- [PROVIDED RECORDS]
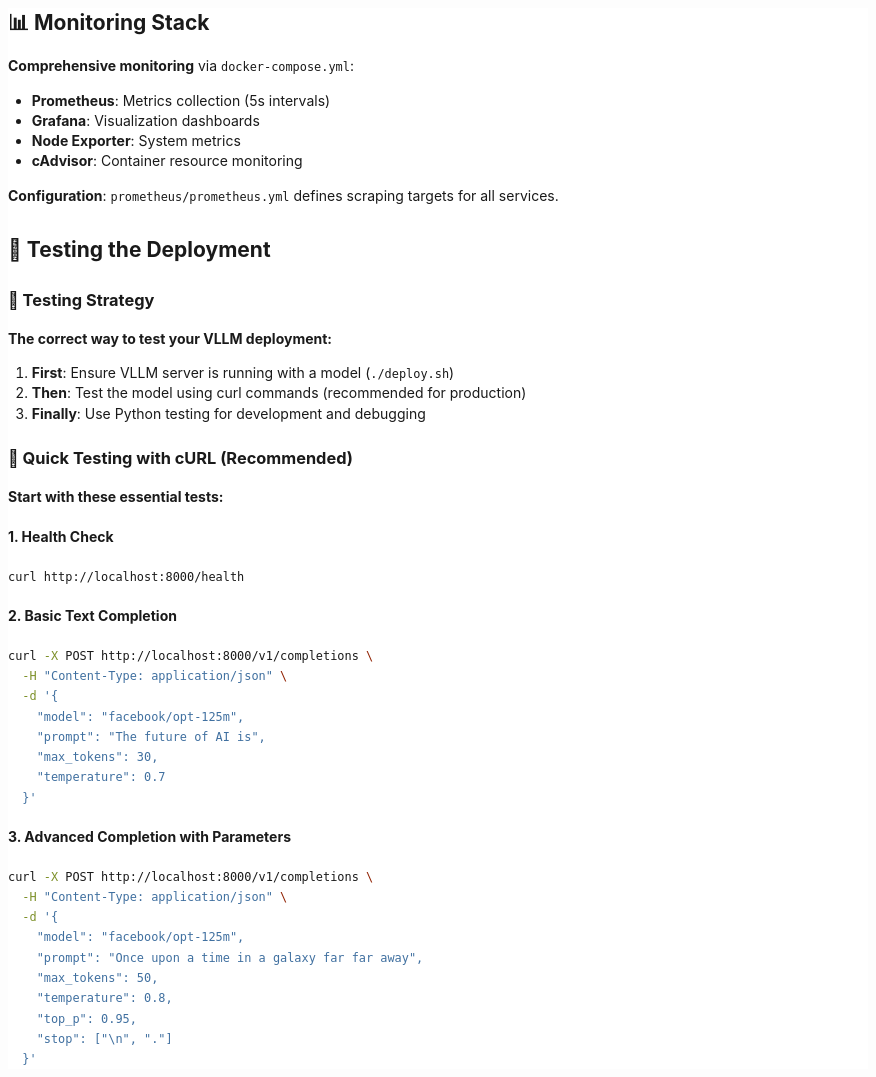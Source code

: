 ## 📊 Monitoring Stack

**Comprehensive monitoring** via `docker-compose.yml`:
- **Prometheus**: Metrics collection (5s intervals)
- **Grafana**: Visualization dashboards 
- **Node Exporter**: System metrics
- **cAdvisor**: Container resource monitoring

**Configuration**: `prometheus/prometheus.yml` defines scraping targets for all services.

## 🧪 Testing the Deployment

### 🎯 Testing Strategy

**The correct way to test your VLLM deployment:**

1. **First**: Ensure VLLM server is running with a model (`./deploy.sh`)
2. **Then**: Test the model using curl commands (recommended for production)
3. **Finally**: Use Python testing for development and debugging

### 🚀 Quick Testing with cURL (Recommended)

**Start with these essential tests:**

#### **1. Health Check**
```bash
curl http://localhost:8000/health
```

#### **2. Basic Text Completion**
```bash
curl -X POST http://localhost:8000/v1/completions \
  -H "Content-Type: application/json" \
  -d '{
    "model": "facebook/opt-125m", 
    "prompt": "The future of AI is", 
    "max_tokens": 30,
    "temperature": 0.7
  }'
```

#### **3. Advanced Completion with Parameters**
```bash
curl -X POST http://localhost:8000/v1/completions \
  -H "Content-Type: application/json" \
  -d '{
    "model": "facebook/opt-125m", 
    "prompt": "Once upon a time in a galaxy far far away", 
    "max_tokens": 50,
    "temperature": 0.8,
    "top_p": 0.95,
    "stop": ["\n", "."]
  }'
```
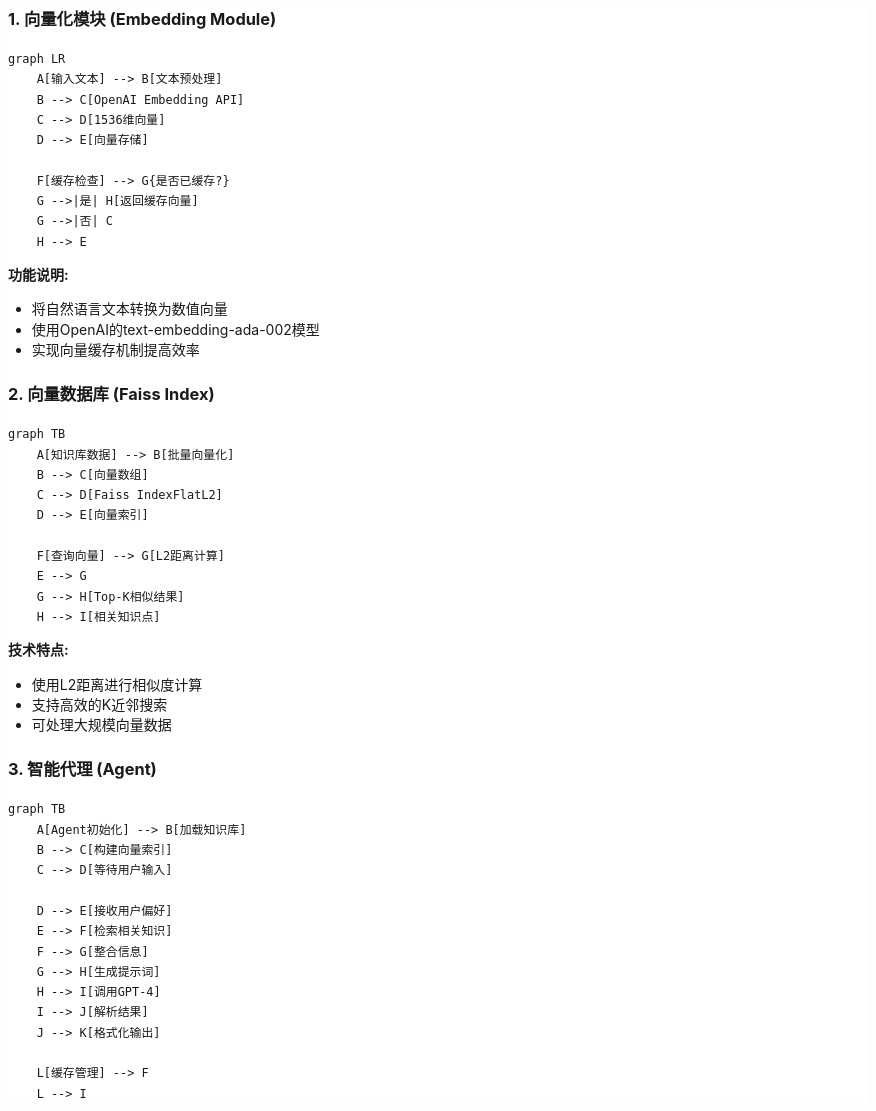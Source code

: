 ### 1. 向量化模块 (Embedding Module)

```mermaid
graph LR
    A[输入文本] --> B[文本预处理]
    B --> C[OpenAI Embedding API]
    C --> D[1536维向量]
    D --> E[向量存储]
    
    F[缓存检查] --> G{是否已缓存?}
    G -->|是| H[返回缓存向量]
    G -->|否| C
    H --> E
```

**功能说明:**
- 将自然语言文本转换为数值向量
- 使用OpenAI的text-embedding-ada-002模型
- 实现向量缓存机制提高效率

### 2. 向量数据库 (Faiss Index)

```mermaid
graph TB
    A[知识库数据] --> B[批量向量化]
    B --> C[向量数组]
    C --> D[Faiss IndexFlatL2]
    D --> E[向量索引]
    
    F[查询向量] --> G[L2距离计算]
    E --> G
    G --> H[Top-K相似结果]
    H --> I[相关知识点]
```

**技术特点:**
- 使用L2距离进行相似度计算
- 支持高效的K近邻搜索
- 可处理大规模向量数据

### 3. 智能代理 (Agent)

```mermaid
graph TB
    A[Agent初始化] --> B[加载知识库]
    B --> C[构建向量索引]
    C --> D[等待用户输入]
    
    D --> E[接收用户偏好]
    E --> F[检索相关知识]
    F --> G[整合信息]
    G --> H[生成提示词]
    H --> I[调用GPT-4]
    I --> J[解析结果]
    J --> K[格式化输出]
    
    L[缓存管理] --> F
    L --> I
```
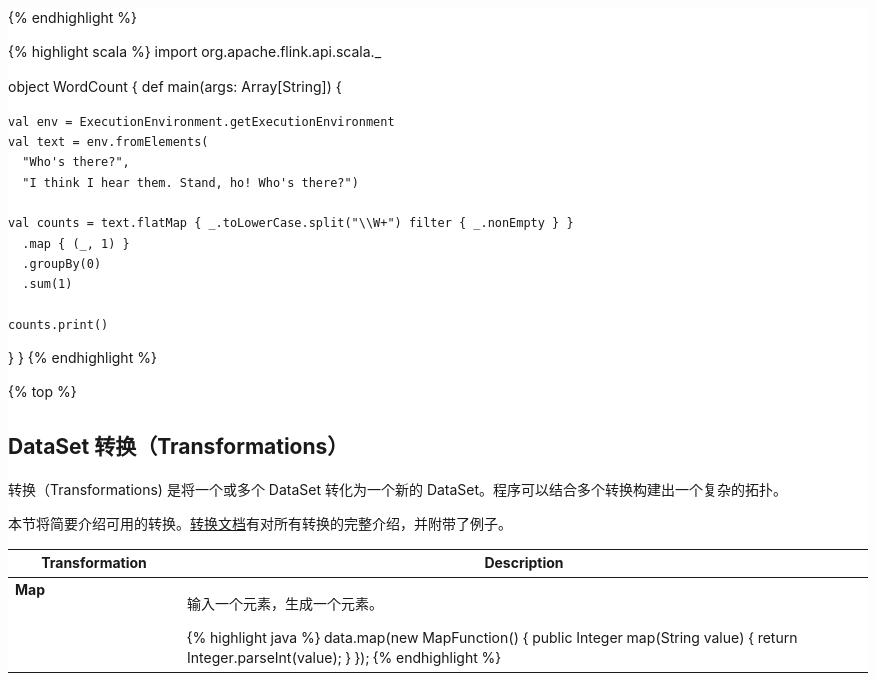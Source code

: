 {% endhighlight %}

</div>

<div data-lang="scala" markdown="1">
{% highlight scala %}
import org.apache.flink.api.scala._

object WordCount {
  def main(args: Array[String]) {

    val env = ExecutionEnvironment.getExecutionEnvironment
    val text = env.fromElements(
      "Who's there?",
      "I think I hear them. Stand, ho! Who's there?")

    val counts = text.flatMap { _.toLowerCase.split("\\W+") filter { _.nonEmpty } }
      .map { (_, 1) }
      .groupBy(0)
      .sum(1)

    counts.print()
  }
}
{% endhighlight %}
</div>

</div>

{% top %}

<a id="dataset-transformations"></a>

DataSet 转换（Transformations）
-----------------------

转换（Transformations) 是将一个或多个 DataSet 转化为一个新的 DataSet。程序可以结合多个转换构建出一个复杂的拓扑。

本节将简要介绍可用的转换。[转换文档](dataset_transformations.html)有对所有转换的完整介绍，并附带了例子。

<div class="codetabs" markdown="1">
<div data-lang="java" markdown="1">

<table class="table table-bordered">
  <thead>
    <tr>
      <th class="text-left" style="width: 20%">Transformation</th>
      <th class="text-center">Description</th>
    </tr>
  </thead>

  <tbody>
    <tr>
      <td><strong>Map</strong></td>
      <td>
        <p>输入一个元素，生成一个元素。</p>
{% highlight java %}
data.map(new MapFunction<String, Integer>() {
  public Integer map(String value) { return Integer.parseInt(value); }
});
{% endhighlight %}
      </td>
    </tr>
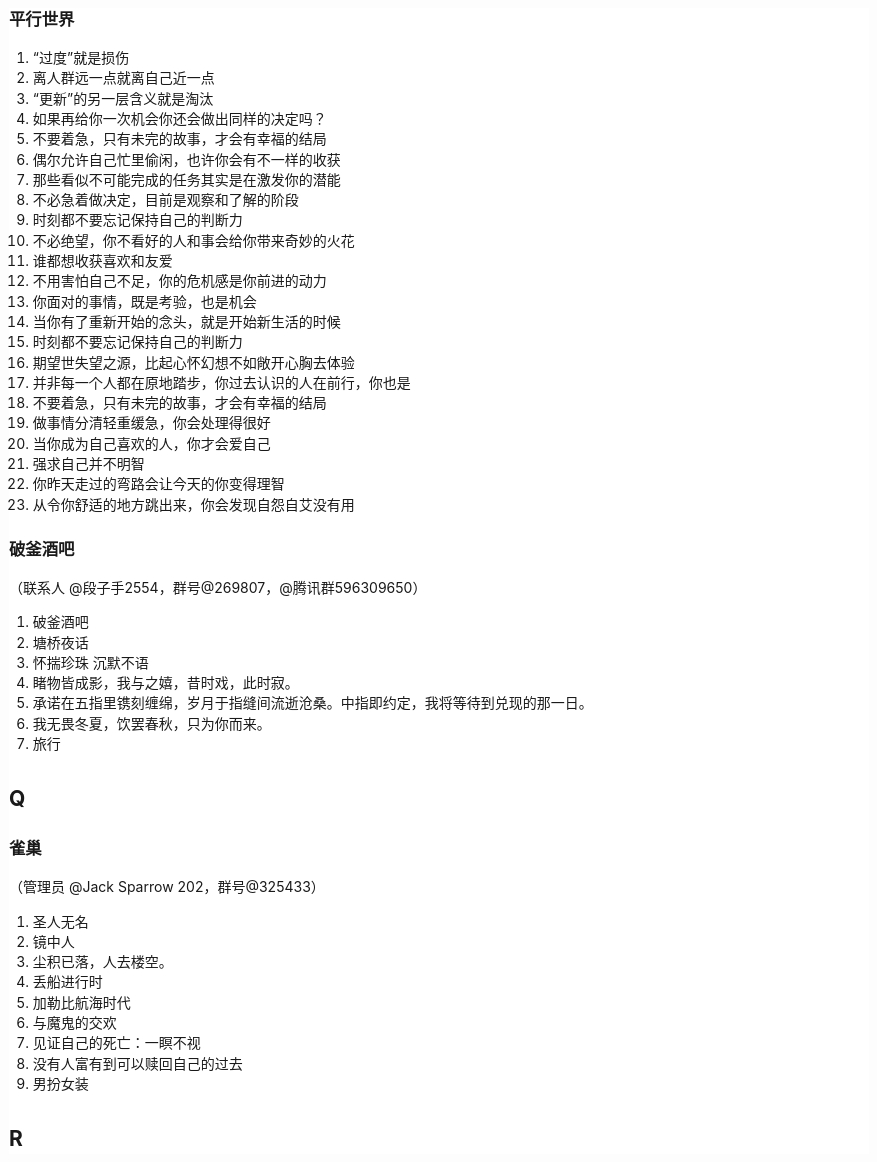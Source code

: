 ### 平行世界
1. “过度”就是损伤
2. 离人群远一点就离自己近一点
3. “更新”的另一层含义就是淘汰
4. 如果再给你一次机会你还会做出同样的决定吗？ 
5. 不要着急，只有未完的故事，才会有幸福的结局
6. 偶尔允许自己忙里偷闲，也许你会有不一样的收获
7. 那些看似不可能完成的任务其实是在激发你的潜能
8. 不必急着做决定，目前是观察和了解的阶段
9. 时刻都不要忘记保持自己的判断力
10. 不必绝望，你不看好的人和事会给你带来奇妙的火花
11. 谁都想收获喜欢和友爱
12. 不用害怕自己不足，你的危机感是你前进的动力
13. 你面对的事情，既是考验，也是机会
14. 当你有了重新开始的念头，就是开始新生活的时候
15. 时刻都不要忘记保持自己的判断力
16. 期望世失望之源，比起心怀幻想不如敞开心胸去体验
17. 并非每一个人都在原地踏步，你过去认识的人在前行，你也是
18. 不要着急，只有未完的故事，才会有幸福的结局
19. 做事情分清轻重缓急，你会处理得很好
20. 当你成为自己喜欢的人，你才会爱自己
21. 强求自己并不明智
22. 你昨天走过的弯路会让今天的你变得理智
23. 从令你舒适的地方跳出来，你会发现自怨自艾没有用

### 破釜酒吧
（联系人 @段子手2554，群号@269807，@腾讯群596309650）
1. 破釜酒吧
2. 塘桥夜话
3. 怀揣珍珠 沉默不语
4. 睹物皆成影，我与之嬉，昔时戏，此时寂。
5. 承诺在五指里镌刻缠绵，岁月于指缝间流逝沧桑。中指即约定，我将等待到兑现的那一日。
6. 我无畏冬夏，饮罢春秋，只为你而来。
7. 旅行

## Q

### 雀巢
（管理员 @Jack Sparrow 202，群号@325433）
1. 圣人无名
2. 镜中人
3. 尘积已落，人去楼空。
4. 丢船进行时
5. 加勒比航海时代
6. 与魔鬼的交欢
7. 见证自己的死亡：一瞑不视
8. 没有人富有到可以赎回自己的过去
9. 男扮女装

## R
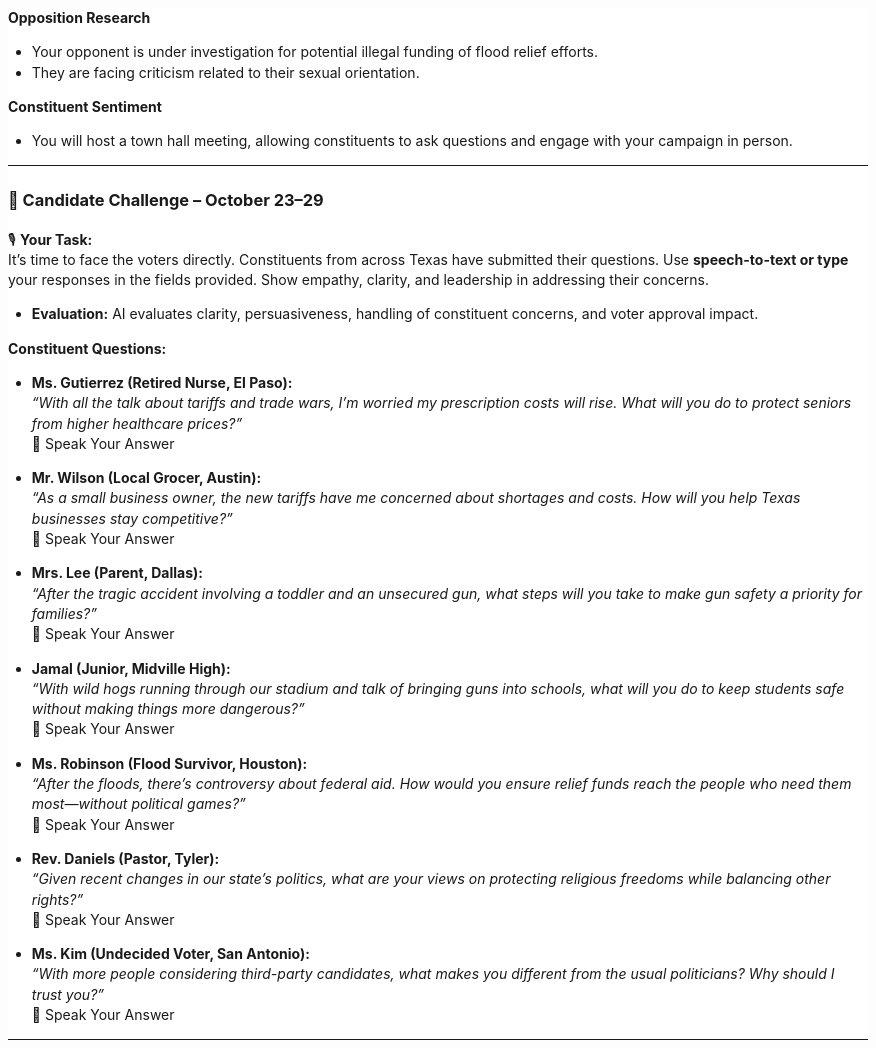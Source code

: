**Opposition Research**

* Your opponent is under investigation for potential illegal funding of flood relief efforts.  
* They are facing criticism related to their sexual orientation.

**Constituent Sentiment**

* You will host a town hall meeting, allowing constituents to ask questions and engage with your campaign in person.

---

### **📝 Candidate Challenge – October 23–29**

🎙️ **Your Task:**  
 It’s time to face the voters directly. Constituents from across Texas have submitted their questions. Use **speech-to-text or type** your responses in the fields provided. Show empathy, clarity, and leadership in addressing their concerns.

* **Evaluation:** AI evaluates clarity, persuasiveness, handling of constituent concerns, and voter approval impact.

**Constituent Questions:**

* **Ms. Gutierrez (Retired Nurse, El Paso):**  
   *“With all the talk about tariffs and trade wars, I’m worried my prescription costs will rise. What will you do to protect seniors from higher healthcare prices?”*  
   🎤 Speak Your Answer

* **Mr. Wilson (Local Grocer, Austin):**  
   *“As a small business owner, the new tariffs have me concerned about shortages and costs. How will you help Texas businesses stay competitive?”*  
   🎤 Speak Your Answer

* **Mrs. Lee (Parent, Dallas):**  
   *“After the tragic accident involving a toddler and an unsecured gun, what steps will you take to make gun safety a priority for families?”*  
   🎤 Speak Your Answer

* **Jamal (Junior, Midville High):**  
   *“With wild hogs running through our stadium and talk of bringing guns into schools, what will you do to keep students safe without making things more dangerous?”*  
   🎤 Speak Your Answer

* **Ms. Robinson (Flood Survivor, Houston):**  
   *“After the floods, there’s controversy about federal aid. How would you ensure relief funds reach the people who need them most—without political games?”*  
   🎤 Speak Your Answer

* **Rev. Daniels (Pastor, Tyler):**  
   *“Given recent changes in our state’s politics, what are your views on protecting religious freedoms while balancing other rights?”*  
   🎤 Speak Your Answer

* **Ms. Kim (Undecided Voter, San Antonio):**  
   *“With more people considering third-party candidates, what makes you different from the usual politicians? Why should I trust you?”*  
   🎤 Speak Your Answer

---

- [PROBLEM DESCRIPTION]
Everything from the line with "recent changes in" down to the last line of the data above should be returned exactly, with both ends kept and nothing added.

- [WRITTEN ANSWER]
   *“Given recent changes in our state’s politics, what are your views on protecting religious freedoms while balancing other rights?”*  
   🎤 Speak Your Answer

* **Ms. Kim (Undecided Voter, San Antonio):**  
   *“With more people considering third-party candidates, what makes you different from the usual politicians? Why should I trust you?”*  
   🎤 Speak Your Answer

---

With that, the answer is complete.